Description of the task:
Each line from the one that contains "स्व ए॒वैन॑मृ॒तावा॒धाय॑ ।" through the end of the entries should be repeated exactly, with nothing added.

(Supplied records)

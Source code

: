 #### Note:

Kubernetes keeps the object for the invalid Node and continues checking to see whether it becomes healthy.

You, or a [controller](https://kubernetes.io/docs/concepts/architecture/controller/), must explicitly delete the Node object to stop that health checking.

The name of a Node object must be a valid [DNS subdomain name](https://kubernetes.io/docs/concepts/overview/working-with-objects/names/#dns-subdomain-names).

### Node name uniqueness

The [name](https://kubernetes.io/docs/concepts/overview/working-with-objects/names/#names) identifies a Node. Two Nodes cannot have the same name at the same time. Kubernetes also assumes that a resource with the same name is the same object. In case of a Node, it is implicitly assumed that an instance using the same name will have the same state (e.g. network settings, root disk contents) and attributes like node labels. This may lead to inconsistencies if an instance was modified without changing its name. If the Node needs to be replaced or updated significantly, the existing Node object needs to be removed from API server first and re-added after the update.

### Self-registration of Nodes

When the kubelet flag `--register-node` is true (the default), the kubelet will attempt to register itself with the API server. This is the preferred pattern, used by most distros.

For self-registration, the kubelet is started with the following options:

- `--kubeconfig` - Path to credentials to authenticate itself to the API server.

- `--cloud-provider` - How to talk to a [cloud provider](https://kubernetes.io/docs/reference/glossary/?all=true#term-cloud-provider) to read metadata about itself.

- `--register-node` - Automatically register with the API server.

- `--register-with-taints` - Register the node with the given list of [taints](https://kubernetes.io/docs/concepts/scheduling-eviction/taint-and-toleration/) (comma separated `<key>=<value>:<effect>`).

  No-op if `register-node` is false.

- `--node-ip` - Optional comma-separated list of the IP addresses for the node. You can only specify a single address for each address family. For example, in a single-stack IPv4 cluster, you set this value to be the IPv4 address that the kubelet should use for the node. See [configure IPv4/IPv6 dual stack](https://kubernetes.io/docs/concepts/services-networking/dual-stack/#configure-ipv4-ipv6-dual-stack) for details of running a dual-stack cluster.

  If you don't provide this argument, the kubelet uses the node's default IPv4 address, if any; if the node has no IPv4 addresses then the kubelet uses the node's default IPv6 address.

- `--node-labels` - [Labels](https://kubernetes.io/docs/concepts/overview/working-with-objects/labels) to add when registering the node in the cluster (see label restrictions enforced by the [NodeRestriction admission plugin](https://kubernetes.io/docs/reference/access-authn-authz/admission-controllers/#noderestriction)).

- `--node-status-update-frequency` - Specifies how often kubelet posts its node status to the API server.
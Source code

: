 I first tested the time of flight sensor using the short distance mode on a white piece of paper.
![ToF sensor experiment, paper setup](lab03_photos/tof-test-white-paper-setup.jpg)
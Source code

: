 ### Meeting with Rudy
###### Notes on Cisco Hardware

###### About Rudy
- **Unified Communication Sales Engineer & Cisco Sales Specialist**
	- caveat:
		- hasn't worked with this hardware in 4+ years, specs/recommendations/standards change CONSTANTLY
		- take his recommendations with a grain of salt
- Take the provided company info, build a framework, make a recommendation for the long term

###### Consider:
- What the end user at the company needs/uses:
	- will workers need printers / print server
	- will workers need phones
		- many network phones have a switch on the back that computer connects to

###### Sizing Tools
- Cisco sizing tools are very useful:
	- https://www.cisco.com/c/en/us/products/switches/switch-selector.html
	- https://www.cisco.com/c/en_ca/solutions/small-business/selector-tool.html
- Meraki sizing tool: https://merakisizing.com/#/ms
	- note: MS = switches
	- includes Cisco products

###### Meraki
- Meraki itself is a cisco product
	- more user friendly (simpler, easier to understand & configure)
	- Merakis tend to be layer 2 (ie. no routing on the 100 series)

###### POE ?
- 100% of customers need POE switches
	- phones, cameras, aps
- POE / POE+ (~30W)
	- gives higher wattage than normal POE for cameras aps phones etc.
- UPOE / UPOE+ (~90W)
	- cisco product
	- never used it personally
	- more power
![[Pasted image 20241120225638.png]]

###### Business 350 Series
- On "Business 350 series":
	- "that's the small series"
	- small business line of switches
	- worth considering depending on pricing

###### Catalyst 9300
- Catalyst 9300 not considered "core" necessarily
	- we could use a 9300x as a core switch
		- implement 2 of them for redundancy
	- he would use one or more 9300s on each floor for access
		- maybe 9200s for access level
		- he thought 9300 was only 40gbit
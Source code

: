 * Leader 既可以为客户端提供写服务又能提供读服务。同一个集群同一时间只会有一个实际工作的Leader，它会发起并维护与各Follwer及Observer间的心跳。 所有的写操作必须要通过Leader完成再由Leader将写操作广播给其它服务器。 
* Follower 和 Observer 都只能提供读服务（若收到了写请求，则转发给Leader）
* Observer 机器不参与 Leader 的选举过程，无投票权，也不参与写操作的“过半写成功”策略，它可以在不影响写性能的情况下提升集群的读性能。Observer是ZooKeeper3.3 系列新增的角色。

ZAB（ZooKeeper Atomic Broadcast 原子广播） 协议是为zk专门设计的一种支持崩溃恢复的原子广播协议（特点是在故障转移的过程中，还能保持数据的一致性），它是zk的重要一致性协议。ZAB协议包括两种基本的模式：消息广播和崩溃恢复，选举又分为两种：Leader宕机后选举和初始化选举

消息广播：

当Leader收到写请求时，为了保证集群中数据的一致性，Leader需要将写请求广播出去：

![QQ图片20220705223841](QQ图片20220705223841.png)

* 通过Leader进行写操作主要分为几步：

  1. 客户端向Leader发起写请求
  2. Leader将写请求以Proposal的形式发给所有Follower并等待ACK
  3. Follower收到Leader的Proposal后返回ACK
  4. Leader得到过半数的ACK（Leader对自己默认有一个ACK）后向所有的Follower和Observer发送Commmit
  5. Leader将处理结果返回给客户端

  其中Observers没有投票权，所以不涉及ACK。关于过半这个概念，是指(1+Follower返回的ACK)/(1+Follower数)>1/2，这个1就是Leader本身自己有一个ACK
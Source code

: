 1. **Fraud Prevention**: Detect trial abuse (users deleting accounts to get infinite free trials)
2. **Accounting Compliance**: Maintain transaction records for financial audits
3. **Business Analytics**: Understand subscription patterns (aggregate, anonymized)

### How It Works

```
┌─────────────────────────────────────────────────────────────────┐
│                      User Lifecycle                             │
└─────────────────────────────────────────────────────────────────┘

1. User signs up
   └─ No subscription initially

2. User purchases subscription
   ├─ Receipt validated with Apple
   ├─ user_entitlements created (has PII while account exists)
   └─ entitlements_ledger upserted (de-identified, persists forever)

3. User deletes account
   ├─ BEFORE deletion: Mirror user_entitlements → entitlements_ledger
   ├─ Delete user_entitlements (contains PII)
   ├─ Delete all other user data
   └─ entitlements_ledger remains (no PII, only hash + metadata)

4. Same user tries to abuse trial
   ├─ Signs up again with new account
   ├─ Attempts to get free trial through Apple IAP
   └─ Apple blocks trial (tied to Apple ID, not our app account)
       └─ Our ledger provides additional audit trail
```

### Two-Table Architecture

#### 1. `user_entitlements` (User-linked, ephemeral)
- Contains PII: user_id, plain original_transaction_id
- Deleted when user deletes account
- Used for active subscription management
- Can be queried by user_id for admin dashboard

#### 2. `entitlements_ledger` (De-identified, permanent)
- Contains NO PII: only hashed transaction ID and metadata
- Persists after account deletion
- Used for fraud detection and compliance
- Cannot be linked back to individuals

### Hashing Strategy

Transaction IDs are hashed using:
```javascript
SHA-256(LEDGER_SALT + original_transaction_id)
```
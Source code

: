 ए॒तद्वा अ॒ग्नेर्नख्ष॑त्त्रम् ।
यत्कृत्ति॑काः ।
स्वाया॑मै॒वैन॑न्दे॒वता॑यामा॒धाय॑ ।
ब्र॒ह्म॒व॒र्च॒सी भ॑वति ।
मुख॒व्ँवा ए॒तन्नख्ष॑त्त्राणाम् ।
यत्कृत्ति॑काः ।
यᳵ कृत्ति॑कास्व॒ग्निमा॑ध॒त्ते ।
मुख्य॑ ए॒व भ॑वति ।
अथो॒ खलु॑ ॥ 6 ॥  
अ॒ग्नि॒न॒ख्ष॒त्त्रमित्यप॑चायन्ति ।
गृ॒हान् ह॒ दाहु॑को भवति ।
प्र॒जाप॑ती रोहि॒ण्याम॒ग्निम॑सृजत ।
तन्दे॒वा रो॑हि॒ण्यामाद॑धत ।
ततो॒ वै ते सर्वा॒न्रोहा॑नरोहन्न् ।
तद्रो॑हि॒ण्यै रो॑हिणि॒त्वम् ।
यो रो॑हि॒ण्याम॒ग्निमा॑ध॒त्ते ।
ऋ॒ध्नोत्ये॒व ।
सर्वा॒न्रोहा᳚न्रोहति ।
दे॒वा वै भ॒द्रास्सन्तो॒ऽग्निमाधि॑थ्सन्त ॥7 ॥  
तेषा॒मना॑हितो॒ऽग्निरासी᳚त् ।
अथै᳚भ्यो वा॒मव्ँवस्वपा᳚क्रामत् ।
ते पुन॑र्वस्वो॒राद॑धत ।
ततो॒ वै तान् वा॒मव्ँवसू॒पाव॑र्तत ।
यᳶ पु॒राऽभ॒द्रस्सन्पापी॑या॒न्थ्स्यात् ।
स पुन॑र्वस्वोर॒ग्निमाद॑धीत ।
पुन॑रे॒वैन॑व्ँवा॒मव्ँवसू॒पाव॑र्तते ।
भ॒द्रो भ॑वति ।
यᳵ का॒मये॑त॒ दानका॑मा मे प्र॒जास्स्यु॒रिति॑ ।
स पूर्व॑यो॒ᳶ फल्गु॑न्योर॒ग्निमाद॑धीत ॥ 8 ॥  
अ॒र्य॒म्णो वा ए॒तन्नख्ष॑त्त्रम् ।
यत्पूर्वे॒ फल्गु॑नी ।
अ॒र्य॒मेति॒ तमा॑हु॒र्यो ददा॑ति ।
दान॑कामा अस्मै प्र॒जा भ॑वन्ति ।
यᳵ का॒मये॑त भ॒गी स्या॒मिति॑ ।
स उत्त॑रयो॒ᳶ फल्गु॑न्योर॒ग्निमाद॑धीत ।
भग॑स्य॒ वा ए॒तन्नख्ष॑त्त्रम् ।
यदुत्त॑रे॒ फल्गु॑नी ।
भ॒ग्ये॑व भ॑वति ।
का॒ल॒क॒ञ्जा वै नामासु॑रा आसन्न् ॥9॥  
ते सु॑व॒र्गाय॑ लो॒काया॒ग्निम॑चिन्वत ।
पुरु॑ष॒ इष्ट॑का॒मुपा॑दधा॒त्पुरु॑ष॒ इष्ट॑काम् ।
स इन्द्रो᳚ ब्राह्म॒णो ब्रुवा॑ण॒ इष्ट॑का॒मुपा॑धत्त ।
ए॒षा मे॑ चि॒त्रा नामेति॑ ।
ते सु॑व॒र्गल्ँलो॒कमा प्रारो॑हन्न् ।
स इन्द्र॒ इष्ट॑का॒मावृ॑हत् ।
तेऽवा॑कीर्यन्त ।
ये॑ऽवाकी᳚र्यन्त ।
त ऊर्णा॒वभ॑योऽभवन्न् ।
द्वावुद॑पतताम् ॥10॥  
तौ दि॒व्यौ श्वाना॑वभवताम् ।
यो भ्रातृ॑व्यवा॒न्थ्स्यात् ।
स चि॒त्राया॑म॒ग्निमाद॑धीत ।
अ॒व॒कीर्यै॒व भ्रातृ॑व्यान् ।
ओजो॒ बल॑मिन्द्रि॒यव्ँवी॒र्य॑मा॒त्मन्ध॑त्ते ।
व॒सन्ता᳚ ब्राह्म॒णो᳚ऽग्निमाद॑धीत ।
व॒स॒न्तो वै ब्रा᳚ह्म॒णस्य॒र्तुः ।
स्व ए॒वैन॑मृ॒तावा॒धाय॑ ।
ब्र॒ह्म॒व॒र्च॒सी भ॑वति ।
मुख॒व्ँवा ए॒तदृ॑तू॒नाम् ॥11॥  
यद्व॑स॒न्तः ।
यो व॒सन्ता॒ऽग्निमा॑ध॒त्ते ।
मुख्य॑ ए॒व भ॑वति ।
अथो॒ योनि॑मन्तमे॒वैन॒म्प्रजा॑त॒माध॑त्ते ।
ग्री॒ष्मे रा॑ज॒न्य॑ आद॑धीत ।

(End Supplied records)

Exercise output:
स्व ए॒वैन॑मृ॒तावा॒धाय॑ ।
ब्र॒ह्म॒व॒र्च॒सी भ॑वति ।
मुख॒व्ँवा ए॒तदृ॑तू॒नाम् ॥11॥  
यद्व॑स॒न्तः ।
यो व॒सन्ता॒ऽग्निमा॑ध॒त्ते ।
मुख्य॑ ए॒व भ॑वति ।
अथो॒ योनि॑मन्तमे॒वैन॒म्प्रजा॑त॒माध॑त्ते ।
ग्री॒ष्मे रा॑ज॒न्य॑ आद॑धीत ।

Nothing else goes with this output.